Instructions for the task | Your task is to repeat each record verbatim, exactly as it was written.

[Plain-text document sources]
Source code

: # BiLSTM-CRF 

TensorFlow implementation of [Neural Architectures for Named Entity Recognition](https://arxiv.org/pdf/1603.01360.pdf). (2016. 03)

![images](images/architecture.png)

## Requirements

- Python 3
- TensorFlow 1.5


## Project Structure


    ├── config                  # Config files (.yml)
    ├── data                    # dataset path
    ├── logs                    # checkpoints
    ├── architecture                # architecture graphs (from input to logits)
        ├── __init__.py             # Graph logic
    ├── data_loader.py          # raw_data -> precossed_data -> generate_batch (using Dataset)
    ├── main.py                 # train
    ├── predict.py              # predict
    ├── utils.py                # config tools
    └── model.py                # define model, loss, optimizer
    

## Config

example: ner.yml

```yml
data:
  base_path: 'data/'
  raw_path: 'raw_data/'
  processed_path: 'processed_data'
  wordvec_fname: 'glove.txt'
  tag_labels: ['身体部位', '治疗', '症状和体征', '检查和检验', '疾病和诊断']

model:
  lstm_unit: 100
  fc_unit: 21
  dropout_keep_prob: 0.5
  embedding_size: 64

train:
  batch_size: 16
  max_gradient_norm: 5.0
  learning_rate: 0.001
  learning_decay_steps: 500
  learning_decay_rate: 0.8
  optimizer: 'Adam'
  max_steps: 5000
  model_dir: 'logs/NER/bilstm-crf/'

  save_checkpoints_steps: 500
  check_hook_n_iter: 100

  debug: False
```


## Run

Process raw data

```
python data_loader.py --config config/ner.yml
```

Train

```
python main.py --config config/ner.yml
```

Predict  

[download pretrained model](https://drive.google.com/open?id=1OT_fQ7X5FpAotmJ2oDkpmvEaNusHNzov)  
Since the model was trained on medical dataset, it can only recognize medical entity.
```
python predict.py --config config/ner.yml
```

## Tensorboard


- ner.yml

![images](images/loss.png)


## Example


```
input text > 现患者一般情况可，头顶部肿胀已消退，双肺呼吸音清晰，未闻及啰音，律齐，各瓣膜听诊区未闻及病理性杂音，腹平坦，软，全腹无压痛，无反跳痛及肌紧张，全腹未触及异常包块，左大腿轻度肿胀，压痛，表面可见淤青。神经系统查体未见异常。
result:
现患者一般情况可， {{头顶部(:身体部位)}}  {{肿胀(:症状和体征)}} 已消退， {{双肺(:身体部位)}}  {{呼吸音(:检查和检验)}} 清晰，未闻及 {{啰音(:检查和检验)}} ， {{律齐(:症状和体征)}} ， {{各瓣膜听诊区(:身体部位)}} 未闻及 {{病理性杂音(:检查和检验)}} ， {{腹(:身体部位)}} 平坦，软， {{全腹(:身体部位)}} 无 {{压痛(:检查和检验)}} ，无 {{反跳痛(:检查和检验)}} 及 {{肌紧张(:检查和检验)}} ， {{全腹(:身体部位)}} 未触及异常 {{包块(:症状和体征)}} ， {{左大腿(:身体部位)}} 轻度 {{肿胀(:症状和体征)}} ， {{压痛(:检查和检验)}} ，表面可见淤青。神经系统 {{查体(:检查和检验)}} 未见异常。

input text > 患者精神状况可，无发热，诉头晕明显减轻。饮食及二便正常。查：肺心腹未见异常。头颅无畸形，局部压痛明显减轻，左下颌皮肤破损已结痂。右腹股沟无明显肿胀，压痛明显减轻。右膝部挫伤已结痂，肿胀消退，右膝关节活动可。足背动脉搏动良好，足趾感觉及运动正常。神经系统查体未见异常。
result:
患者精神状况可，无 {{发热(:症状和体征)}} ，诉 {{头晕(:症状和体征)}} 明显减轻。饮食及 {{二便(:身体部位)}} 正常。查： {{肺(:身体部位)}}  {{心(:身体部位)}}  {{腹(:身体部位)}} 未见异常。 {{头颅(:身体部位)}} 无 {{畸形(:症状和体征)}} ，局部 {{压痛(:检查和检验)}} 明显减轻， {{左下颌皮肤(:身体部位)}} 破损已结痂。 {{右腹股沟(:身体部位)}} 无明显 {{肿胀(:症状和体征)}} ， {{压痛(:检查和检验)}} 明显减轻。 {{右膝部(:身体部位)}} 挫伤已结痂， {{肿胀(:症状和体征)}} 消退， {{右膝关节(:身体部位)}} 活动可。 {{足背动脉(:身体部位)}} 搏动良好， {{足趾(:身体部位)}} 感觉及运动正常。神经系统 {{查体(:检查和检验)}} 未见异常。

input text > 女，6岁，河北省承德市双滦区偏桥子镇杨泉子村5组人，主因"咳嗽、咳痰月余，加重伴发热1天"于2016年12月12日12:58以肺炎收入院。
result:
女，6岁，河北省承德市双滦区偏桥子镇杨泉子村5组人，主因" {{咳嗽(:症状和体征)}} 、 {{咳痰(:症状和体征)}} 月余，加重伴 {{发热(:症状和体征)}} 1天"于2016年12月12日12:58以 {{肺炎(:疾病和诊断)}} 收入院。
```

Worked solution |
Source code

: # BiLSTM-CRF 

TensorFlow implementation of [Neural Architectures for Named Entity Recognition](https://arxiv.org/pdf/1603.01360.pdf). (2016. 03)

![images](images/architecture.png)

## Requirements

- Python 3
- TensorFlow 1.5


## Project Structure


    ├── config                  # Config files (.yml)
    ├── data                    # dataset path
    ├── logs                    # checkpoints
    ├── architecture                # architecture graphs (from input to logits)
        ├── __init__.py             # Graph logic
    ├── data_loader.py          # raw_data -> precossed_data -> generate_batch (using Dataset)
    ├── main.py                 # train
    ├── predict.py              # predict
    ├── utils.py                # config tools
    └── model.py                # define model, loss, optimizer
    

## Config

example: ner.yml

```yml
data:
  base_path: 'data/'
  raw_path: 'raw_data/'
  processed_path: 'processed_data'
  wordvec_fname: 'glove.txt'
  tag_labels: ['身体部位', '治疗', '症状和体征', '检查和检验', '疾病和诊断']

model:
  lstm_unit: 100
  fc_unit: 21
  dropout_keep_prob: 0.5
  embedding_size: 64

train:
  batch_size: 16
  max_gradient_norm: 5.0
  learning_rate: 0.001
  learning_decay_steps: 500
  learning_decay_rate: 0.8
  optimizer: 'Adam'
  max_steps: 5000
  model_dir: 'logs/NER/bilstm-crf/'

  save_checkpoints_steps: 500
  check_hook_n_iter: 100

  debug: False
```


## Run

Process raw data

```
python data_loader.py --config config/ner.yml
```

Train

```
python main.py --config config/ner.yml
```

Predict  

[download pretrained model](https://drive.google.com/open?id=1OT_fQ7X5FpAotmJ2oDkpmvEaNusHNzov)  
Since the model was trained on medical dataset, it can only recognize medical entity.
```
python predict.py --config config/ner.yml
```

## Tensorboard


- ner.yml

![images](images/loss.png)


## Example


```
input text > 现患者一般情况可，头顶部肿胀已消退，双肺呼吸音清晰，未闻及啰音，律齐，各瓣膜听诊区未闻及病理性杂音，腹平坦，软，全腹无压痛，无反跳痛及肌紧张，全腹未触及异常包块，左大腿轻度肿胀，压痛，表面可见淤青。神经系统查体未见异常。
result:
现患者一般情况可， {{头顶部(:身体部位)}}  {{肿胀(:症状和体征)}} 已消退， {{双肺(:身体部位)}}  {{呼吸音(:检查和检验)}} 清晰，未闻及 {{啰音(:检查和检验)}} ， {{律齐(:症状和体征)}} ， {{各瓣膜听诊区(:身体部位)}} 未闻及 {{病理性杂音(:检查和检验)}} ， {{腹(:身体部位)}} 平坦，软， {{全腹(:身体部位)}} 无 {{压痛(:检查和检验)}} ，无 {{反跳痛(:检查和检验)}} 及 {{肌紧张(:检查和检验)}} ， {{全腹(:身体部位)}} 未触及异常 {{包块(:症状和体征)}} ， {{左大腿(:身体部位)}} 轻度 {{肿胀(:症状和体征)}} ， {{压痛(:检查和检验)}} ，表面可见淤青。神经系统 {{查体(:检查和检验)}} 未见异常。

input text > 患者精神状况可，无发热，诉头晕明显减轻。饮食及二便正常。查：肺心腹未见异常。头颅无畸形，局部压痛明显减轻，左下颌皮肤破损已结痂。右腹股沟无明显肿胀，压痛明显减轻。右膝部挫伤已结痂，肿胀消退，右膝关节活动可。足背动脉搏动良好，足趾感觉及运动正常。神经系统查体未见异常。
result:
患者精神状况可，无 {{发热(:症状和体征)}} ，诉 {{头晕(:症状和体征)}} 明显减轻。饮食及 {{二便(:身体部位)}} 正常。查： {{肺(:身体部位)}}  {{心(:身体部位)}}  {{腹(:身体部位)}} 未见异常。 {{头颅(:身体部位)}} 无 {{畸形(:症状和体征)}} ，局部 {{压痛(:检查和检验)}} 明显减轻， {{左下颌皮肤(:身体部位)}} 破损已结痂。 {{右腹股沟(:身体部位)}} 无明显 {{肿胀(:症状和体征)}} ， {{压痛(:检查和检验)}} 明显减轻。 {{右膝部(:身体部位)}} 挫伤已结痂， {{肿胀(:症状和体征)}} 消退， {{右膝关节(:身体部位)}} 活动可。 {{足背动脉(:身体部位)}} 搏动良好， {{足趾(:身体部位)}} 感觉及运动正常。神经系统 {{查体(:检查和检验)}} 未见异常。

input text > 女，6岁，河北省承德市双滦区偏桥子镇杨泉子村5组人，主因"咳嗽、咳痰月余，加重伴发热1天"于2016年12月12日12:58以肺炎收入院。
result:
女，6岁，河北省承德市双滦区偏桥子镇杨泉子村5组人，主因" {{咳嗽(:症状和体征)}} 、 {{咳痰(:症状和体征)}} 月余，加重伴 {{发热(:症状和体征)}} 1天"于2016年12月12日12:58以 {{肺炎(:疾病和诊断)}} 收入院。
```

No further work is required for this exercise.